Problem details: Could you filter the records below down to the lines that include the word "horizontally"?

Items from a data source:
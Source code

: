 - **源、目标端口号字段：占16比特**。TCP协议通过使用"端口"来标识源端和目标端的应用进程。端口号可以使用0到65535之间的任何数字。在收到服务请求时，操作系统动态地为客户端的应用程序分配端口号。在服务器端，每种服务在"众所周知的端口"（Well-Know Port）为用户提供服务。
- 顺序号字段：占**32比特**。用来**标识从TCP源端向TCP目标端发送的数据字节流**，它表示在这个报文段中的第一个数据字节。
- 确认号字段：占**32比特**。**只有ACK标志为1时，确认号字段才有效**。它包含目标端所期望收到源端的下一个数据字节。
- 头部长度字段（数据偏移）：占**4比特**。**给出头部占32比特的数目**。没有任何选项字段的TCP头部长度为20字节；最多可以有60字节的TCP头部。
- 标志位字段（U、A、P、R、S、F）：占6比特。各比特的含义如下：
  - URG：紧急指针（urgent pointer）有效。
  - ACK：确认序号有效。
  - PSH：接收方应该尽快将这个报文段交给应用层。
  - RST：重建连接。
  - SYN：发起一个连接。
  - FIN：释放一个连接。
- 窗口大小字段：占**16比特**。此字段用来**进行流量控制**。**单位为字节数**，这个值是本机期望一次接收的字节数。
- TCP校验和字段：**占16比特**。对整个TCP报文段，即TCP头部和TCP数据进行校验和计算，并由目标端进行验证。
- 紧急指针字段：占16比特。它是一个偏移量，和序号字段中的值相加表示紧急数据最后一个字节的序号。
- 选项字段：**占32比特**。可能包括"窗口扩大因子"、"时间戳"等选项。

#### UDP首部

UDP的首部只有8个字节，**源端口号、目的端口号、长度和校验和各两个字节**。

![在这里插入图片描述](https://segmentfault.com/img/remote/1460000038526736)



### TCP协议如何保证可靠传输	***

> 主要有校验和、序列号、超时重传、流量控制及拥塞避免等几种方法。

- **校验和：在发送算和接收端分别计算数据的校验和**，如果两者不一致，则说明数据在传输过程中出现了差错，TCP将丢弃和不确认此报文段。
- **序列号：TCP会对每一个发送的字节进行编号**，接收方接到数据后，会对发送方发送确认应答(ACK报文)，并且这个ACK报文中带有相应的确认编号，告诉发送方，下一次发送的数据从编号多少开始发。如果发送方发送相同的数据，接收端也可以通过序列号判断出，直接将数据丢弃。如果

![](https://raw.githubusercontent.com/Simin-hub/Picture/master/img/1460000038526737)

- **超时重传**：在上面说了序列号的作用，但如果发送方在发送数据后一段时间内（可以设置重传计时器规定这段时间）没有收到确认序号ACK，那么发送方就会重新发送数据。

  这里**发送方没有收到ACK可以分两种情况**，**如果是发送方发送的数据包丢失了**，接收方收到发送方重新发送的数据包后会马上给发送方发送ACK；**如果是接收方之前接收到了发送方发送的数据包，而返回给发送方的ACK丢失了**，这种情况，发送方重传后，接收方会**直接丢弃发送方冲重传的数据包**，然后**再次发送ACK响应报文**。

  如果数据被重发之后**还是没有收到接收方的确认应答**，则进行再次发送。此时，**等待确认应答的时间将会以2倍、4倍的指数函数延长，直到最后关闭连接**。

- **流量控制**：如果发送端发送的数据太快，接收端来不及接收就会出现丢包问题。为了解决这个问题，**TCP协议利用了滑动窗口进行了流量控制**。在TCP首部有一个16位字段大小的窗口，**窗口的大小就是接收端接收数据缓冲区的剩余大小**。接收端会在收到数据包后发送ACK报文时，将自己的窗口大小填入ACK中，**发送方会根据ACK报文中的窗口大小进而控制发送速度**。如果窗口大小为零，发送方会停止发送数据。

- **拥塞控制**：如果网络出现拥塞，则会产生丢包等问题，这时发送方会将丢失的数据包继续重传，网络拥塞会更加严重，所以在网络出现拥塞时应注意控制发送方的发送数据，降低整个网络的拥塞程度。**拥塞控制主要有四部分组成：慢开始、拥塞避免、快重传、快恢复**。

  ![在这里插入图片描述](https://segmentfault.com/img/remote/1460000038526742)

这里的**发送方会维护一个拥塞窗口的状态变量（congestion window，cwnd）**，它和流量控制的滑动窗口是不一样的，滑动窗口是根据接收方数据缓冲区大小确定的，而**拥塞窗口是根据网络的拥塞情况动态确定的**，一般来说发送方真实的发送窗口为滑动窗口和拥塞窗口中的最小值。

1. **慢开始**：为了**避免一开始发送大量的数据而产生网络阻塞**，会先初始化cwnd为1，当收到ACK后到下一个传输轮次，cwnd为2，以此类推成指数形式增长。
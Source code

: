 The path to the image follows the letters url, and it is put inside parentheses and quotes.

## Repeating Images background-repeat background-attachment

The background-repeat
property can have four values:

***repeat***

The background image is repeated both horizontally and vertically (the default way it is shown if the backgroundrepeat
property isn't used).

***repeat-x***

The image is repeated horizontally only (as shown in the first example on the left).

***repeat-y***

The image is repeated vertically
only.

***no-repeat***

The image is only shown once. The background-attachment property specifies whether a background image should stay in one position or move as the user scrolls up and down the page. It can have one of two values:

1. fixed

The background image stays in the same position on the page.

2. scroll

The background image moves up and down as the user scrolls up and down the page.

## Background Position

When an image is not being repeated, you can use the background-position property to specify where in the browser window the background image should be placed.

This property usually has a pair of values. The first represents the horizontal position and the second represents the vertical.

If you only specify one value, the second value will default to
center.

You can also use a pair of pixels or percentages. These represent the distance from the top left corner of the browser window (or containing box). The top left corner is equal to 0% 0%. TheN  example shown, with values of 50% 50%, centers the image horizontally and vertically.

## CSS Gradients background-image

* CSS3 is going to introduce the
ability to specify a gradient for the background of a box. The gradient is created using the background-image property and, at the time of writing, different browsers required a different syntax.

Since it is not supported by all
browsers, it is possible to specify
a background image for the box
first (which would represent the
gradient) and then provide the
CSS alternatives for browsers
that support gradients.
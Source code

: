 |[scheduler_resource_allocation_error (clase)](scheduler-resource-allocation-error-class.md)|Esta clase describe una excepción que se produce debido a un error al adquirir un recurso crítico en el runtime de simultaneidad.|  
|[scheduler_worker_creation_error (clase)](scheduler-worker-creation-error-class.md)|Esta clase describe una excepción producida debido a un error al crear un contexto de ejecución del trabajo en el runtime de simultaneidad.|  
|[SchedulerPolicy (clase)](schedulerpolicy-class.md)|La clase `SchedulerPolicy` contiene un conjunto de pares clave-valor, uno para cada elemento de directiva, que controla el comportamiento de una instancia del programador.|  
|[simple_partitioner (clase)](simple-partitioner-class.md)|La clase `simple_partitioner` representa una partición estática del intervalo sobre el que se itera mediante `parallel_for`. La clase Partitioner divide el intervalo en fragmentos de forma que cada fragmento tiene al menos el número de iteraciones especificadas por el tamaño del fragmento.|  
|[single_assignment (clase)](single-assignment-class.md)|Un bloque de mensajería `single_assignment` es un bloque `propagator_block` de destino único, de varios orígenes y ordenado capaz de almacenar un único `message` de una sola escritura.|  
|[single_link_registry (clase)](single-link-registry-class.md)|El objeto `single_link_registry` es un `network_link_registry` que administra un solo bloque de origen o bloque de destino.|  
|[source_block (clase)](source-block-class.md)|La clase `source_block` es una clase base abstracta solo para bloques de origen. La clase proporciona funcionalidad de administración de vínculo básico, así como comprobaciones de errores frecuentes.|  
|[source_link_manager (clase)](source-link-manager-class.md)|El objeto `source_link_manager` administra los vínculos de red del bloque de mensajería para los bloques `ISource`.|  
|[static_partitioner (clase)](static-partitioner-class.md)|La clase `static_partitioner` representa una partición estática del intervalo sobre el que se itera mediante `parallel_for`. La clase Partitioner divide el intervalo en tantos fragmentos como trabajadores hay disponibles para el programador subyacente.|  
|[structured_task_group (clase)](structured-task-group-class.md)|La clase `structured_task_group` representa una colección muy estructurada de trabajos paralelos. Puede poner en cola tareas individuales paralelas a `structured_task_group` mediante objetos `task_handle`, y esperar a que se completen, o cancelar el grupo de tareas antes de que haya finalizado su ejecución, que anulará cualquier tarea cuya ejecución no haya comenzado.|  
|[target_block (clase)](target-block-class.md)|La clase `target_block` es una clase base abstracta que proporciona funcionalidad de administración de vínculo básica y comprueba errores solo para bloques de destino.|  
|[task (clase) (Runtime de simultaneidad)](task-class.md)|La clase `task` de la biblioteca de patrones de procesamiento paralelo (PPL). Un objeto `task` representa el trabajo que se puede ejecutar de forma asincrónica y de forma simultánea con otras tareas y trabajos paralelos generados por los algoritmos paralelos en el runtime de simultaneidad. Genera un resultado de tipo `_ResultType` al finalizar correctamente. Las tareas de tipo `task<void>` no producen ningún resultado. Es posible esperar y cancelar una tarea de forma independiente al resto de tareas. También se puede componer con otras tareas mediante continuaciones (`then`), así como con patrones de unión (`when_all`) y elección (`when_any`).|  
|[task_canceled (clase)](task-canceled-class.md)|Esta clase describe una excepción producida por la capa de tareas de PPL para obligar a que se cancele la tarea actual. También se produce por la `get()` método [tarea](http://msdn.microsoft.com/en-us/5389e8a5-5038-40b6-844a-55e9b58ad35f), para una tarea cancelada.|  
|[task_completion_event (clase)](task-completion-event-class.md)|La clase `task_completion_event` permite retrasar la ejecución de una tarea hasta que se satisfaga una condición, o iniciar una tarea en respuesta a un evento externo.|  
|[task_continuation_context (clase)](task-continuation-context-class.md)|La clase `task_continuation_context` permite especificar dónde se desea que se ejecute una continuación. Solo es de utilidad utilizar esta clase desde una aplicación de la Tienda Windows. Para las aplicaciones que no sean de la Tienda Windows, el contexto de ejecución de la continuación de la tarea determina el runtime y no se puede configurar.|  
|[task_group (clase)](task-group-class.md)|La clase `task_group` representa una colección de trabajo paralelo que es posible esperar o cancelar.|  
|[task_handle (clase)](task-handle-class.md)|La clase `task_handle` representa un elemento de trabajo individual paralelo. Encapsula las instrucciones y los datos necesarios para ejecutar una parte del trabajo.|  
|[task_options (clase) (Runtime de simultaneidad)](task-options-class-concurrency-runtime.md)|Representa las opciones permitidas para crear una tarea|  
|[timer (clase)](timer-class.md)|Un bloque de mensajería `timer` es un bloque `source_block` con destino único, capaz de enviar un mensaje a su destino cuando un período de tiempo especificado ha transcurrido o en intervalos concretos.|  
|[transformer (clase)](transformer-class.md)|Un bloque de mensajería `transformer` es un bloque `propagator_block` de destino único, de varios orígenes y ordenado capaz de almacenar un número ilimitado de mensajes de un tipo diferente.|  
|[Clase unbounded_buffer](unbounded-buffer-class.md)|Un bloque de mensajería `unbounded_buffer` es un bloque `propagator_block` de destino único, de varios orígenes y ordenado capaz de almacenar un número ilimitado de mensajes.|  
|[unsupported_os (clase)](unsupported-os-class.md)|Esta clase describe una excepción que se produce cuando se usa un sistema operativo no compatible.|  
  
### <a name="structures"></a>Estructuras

Answer:
The background image is repeated both horizontally and vertically (the default way it is shown if the backgroundrepeat
The image is repeated horizontally only (as shown in the first example on the left).
You can also use a pair of pixels or percentages. These represent the distance from the top left corner of the browser window (or containing box). The top left corner is equal to 0% 0%. TheN  example shown, with values of 50% 50%, centers the image horizontally and vertically.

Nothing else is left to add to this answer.